Así, diez años después, viajó a General Roca Ricardito y el menor de los hermanos y en una urna trajeron sus restos, que recibieron sepultura junto a sus padres, mis abuelos, muy cerquita de mi casa. Al ver sus huesos y el dolor aún latente en su hijo y sus hermanos, sentí la misma rebeldía que sentía cada vez que la tristeza atravesaba la mirada de mi primo o la congoja quebraba la voz de mi mamá o de mi abuela.

La tía Teresita estuvo siempre entre nosotros. Su recuerdo y su injusta muerte fue una sombra que permaneció siempre abrazando a la familia.

El 14 de junio de 2018, cuando se aprobó en Argentina por media sanción en la Cámara de Diputados el Proyecto de Ley del aborto legal y seguro, ley a partir de la cual puede llegar a desaparecer esa figura de la clandestinidad que tanto dolor dejó en mi familia y que casi a diario deja en tantas mujeres y familias argentinas, lloré. Lloré y grité: ¡Viva la ley, carajo! Para mi tía, mi primo, mi abuela… es tarde… Para tantas mujeres… ¡un alivio!

Me podrán contraponer mil argumentos, pero los abortos y la clandestinidad, muchas veces seguida de muerte, existen. Sé que en esta pelea instalada entre las mujeres de pañuelos verdes, más liberales y que defienden el aborto seguro, y las de pañuelos celestes, movimiento impulsado fundamentalmente por la Iglesia con la consigna Pro Vida, hay muchos intereses políticos, muchas pujas de poder, muchas ideas controversiales y que no todo es tan blanco ni tan negro. Valoro las convicciones en ambos grupos, mujeres de garra que durante toda una noche de temperaturas bajo cero grado permanecieron en los alrededores del Congreso atentas al debate y esperaron la votación que se produjo pasadas las nueve de la mañana. Pero aquella sombra que cubrió para siempre a mi familia, me hace defender la no penalización y terminar con la figura actual de la clandestinidad. Pienso además que no hay Estado que pueda obligar a una mujer a ser madre y sostener un proyecto de vida que no desea o a una familia a llorar muertes tan injustas.

Por otro lado la sanción de una ley de este tipo sólo otorga derechos, no conlleva para la mujer que no desea abortar ninguna obligación. Hoy falta el tratamiento en la Cámara de Senadores, que comenzará a la brevedad y que podrá darle o no sanción definitiva. Pero cualquiera sea el resultado, el tema, que siempre anduvo en la oscuridad y el silencio, adquirió visibilidad.

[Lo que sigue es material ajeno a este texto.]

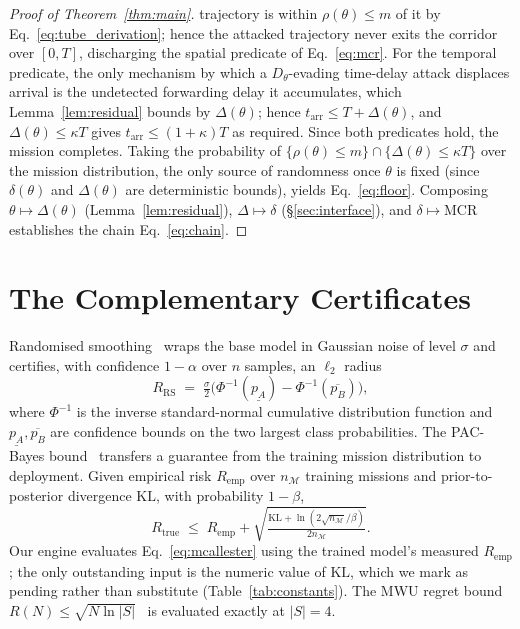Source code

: \documentclass[conference,letterpaper,10pt]{IEEEtran}   %
\newcommand{\MCR}{\mathrm{MCR}}
\begin{document}
\begin{proof}[Proof of Theorem~\ref{thm:main}]
trajectory is within $\rho(\theta)\le m$ of it by
Eq.~\eqref{eq:tube_derivation}; hence the attacked trajectory never exits the
corridor over $[0,T]$, discharging the spatial predicate of
Eq.~\eqref{eq:mcr}. For the temporal predicate, the only mechanism by
which a $D_\theta$-evading time-delay attack displaces arrival is the undetected
forwarding delay it accumulates, which Lemma~\ref{lem:residual} bounds by
$\Delta(\theta)$; hence $t_{\mathrm{arr}}\le T+\Delta(\theta)$, and
$\Delta(\theta)\le\kappa T$ gives $t_{\mathrm{arr}}\le(1+\kappa)T$ as required.
Since both predicates hold, the mission completes. Taking the probability of
$\{\rho(\theta)\le m\}\cap\{\Delta(\theta)\le\kappa T\}$ over the mission
distribution, the only source of randomness once $\theta$ is fixed (since
$\delta(\theta)$ and $\Delta(\theta)$ are deterministic bounds), yields
Eq.~\eqref{eq:floor}. Composing
$\theta\!\mapsto\!\Delta(\theta)$ (Lemma~\ref{lem:residual}),
$\Delta\!\mapsto\!\delta$ (\S\ref{sec:interface}), and $\delta\!\mapsto\!\MCR$
establishes the chain Eq.~\eqref{eq:chain}.
\end{proof}


\section{The Complementary Certificates}
\label{app:certs}
Randomised smoothing~\cite{cohen2019smoothing} wraps the base model in
Gaussian noise of level $\sigma$ and certifies, with confidence $1-\alpha$ over
$n$ samples, an $\ell_2$ radius
\begin{equation}
\label{eq:cohen}
R_{\mathrm{RS}} \;=\; \tfrac{\sigma}{2}\big(\Phi^{-1}(\underline{p_A})-\Phi^{-1}(\overline{p_B})\big),
\end{equation}
where $\Phi^{-1}$ is the inverse standard-normal cumulative distribution
function and
$\underline{p_A},\overline{p_B}$ are confidence bounds on the two largest class
probabilities. The PAC-Bayes
bound~\cite{mcallester1999pac,viallard2021pacbayes} transfers a guarantee from
the training mission distribution to deployment. Given empirical risk
$R_{\mathrm{emp}}$ over $n_{\mathcal{M}}$ training missions and
prior-to-posterior divergence $\mathrm{KL}$, with probability $1-\beta$,
\begin{equation}
\label{eq:mcallester}
R_{\mathrm{true}} \;\le\; R_{\mathrm{emp}} + \sqrt{\tfrac{\mathrm{KL}+\ln(2\sqrt{n_{\mathcal{M}}}/\beta)}{2n_{\mathcal{M}}}}.
\end{equation}
Our engine evaluates Eq.~\eqref{eq:mcallester} using the trained model's
measured $R_{\mathrm{emp}}$; the only outstanding input is the numeric value of
$\mathrm{KL}$, which we mark as pending rather than substitute
(Table~\ref{tab:constants}). The MWU regret bound
$R(N)\le\sqrt{N\ln|S|}$~\cite{arora2012mwu,balcan2015commitment} is evaluated
exactly at $|S|=4$.
\end{document}
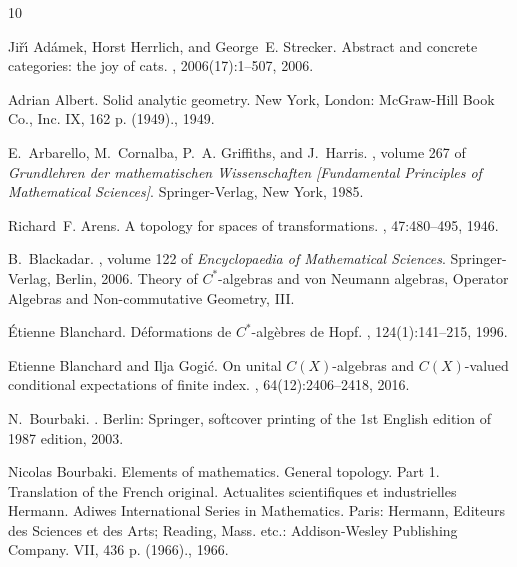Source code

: \documentclass[11pt,leqno]{article}
\theoremstyle{plain}
\theoremstyle{plain}
\theoremstyle{plain}
\numberwithin{equation}{section}
\theoremstyle{nonumberplain}
\newcommand\1{{\bf 1}}
\begin{document}


%


\begin{thebibliography}{10}

Ji{\v{r}}{\'{\i}} Ad{\'a}mek, Horst Herrlich, and George~E. Strecker.
\newblock Abstract and concrete categories: the joy of cats.
, 2006(17):1--507, 2006.

Adrian Albert.
\newblock Solid analytic geometry.
\newblock New {York}, {London}: {McGraw}-{Hill} {Book} {Co}., {Inc}. {IX}, 162
  p. (1949)., 1949.

E.~Arbarello, M.~Cornalba, P.~A. Griffiths, and J.~Harris.
, volume 267 of {\em
  Grundlehren der mathematischen Wissenschaften [Fundamental Principles of
  Mathematical Sciences]}.
\newblock Springer-Verlag, New York, 1985.

Richard~F. Arens.
\newblock A topology for spaces of transformations.
, 47:480--495, 1946.

B.~Blackadar.
, volume 122 of {\em Encyclopaedia of
  Mathematical Sciences}.
\newblock Springer-Verlag, Berlin, 2006.
\newblock Theory of $C^*$-algebras and von Neumann algebras, Operator Algebras
  and Non-commutative Geometry, III.

\'{E}tienne Blanchard.
\newblock D\'{e}formations de {$C^*$}-alg\`ebres de {H}opf.
, 124(1):141--215, 1996.

Etienne Blanchard and Ilja Gogi\'{c}.
\newblock On unital {$C(X)$}-algebras and {$C(X)$}-valued conditional
  expectations of finite index.
, 64(12):2406--2418, 2016.

N.~Bourbaki.
.
\newblock Berlin: Springer, softcover printing of the 1st {English} edition of
  1987 edition, 2003.

Nicolas Bourbaki.
\newblock Elements of mathematics. {General} topology. {Part} 1. {Translation}
  of the {French} original.
\newblock Actualites scientifiques et industrielles {Hermann}. {Adiwes}
  {International} {Series} in {Mathematics}. {Paris}: {Hermann}, {Editeurs} des
  {Sciences} et des {Arts}; {Reading}, {Mass}. etc.: {Addison}-{Wesley}
  {Publishing} {Company}. {VII}, 436 p. (1966)., 1966.


\end{thebibliography}
\end{document}
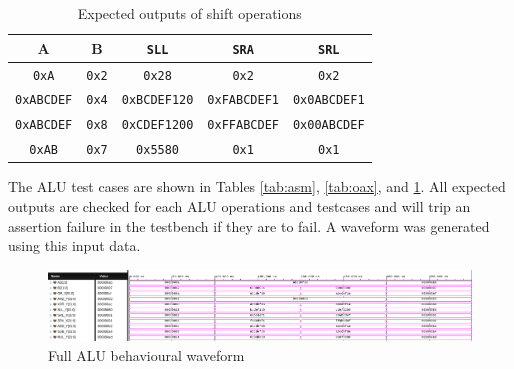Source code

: \documentclass[CMPE]{../KGCOEReport}
\def\code#1{\texttt{#1}}
\begin{document}
    \begin{table}[H]
        \renewcommand{\arraystretch}{1.2}
        \setlength{\tabcolsep}{12pt}
        \caption{Expected outputs of shift operations}
        \begin{center}
            \begin{tabular}{|c|c||c|c|c|}
                \hline
A & B & \code{SLL} & \code{SRA} & \code{SRL}\\\hline

	\code{0xA} & \code{0x2} & \code{0x28} & \code{0x2} & \code{0x2}\\\hline

	\code{0xABCDEF} & \code{0x4} & \code{0xBCDEF120} & \code{0xFABCDEF1} & \code{0x0ABCDEF1}
	\\\hline

	\code{0xABCDEF} & \code{0x8} & \code{0xCDEF1200} & \code{0xFFABCDEF} & \code{0x00ABCDEF}
	\\\hline

	\code{0xAB} & \code{0x7} & \code{0x5580} & \code{0x1} & \code{0x1}
	\\\hline

            \end{tabular}
        \end{center}
        \label{tab:sss}
    \end{table}
    
    The ALU test cases are shown in Tables \ref{tab:asm}, \ref{tab:oax}, and \ref{tab:sss}.
    All expected outputs are checked for each ALU operations and testcases and will trip
    an assertion failure in the testbench if they are to fail.
    A waveform was generated using this input data.
    
    \begin{figure}[h!]
        \centering
        \includegraphics[width=\textwidth]{img/alu_full_behav}
        \caption{Full ALU behavioural waveform}
        \label{fig:alu_behav}
    \end{figure}
    
\end{document}
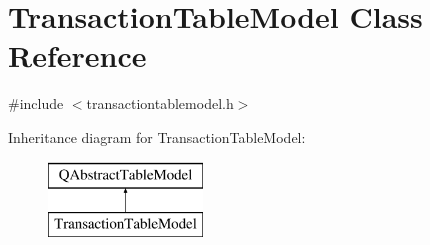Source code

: \hypertarget{class_transaction_table_model}{}\section{Transaction\+Table\+Model Class Reference}
\label{class_transaction_table_model}


{\ttfamily \#include $<$transactiontablemodel.\+h$>$}

Inheritance diagram for Transaction\+Table\+Model\+:\begin{figure}[H]
\begin{center}
\leavevmode
\includegraphics[height=2.000000cm]{class_transaction_table_model}
\end{center}
\end{figure}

Siento que mi abuela Margarita (que siempre nos decía que a los hijos no hay que llorarlos, sino verlos volar su propio vuelo, el que les toque), desde donde está, me guiñó el ojo y que las mujeres de la familia, en cualquier dimensión, nos abrazamos, con la sensación de que detrás de las sombras a veces puede asomar la luz.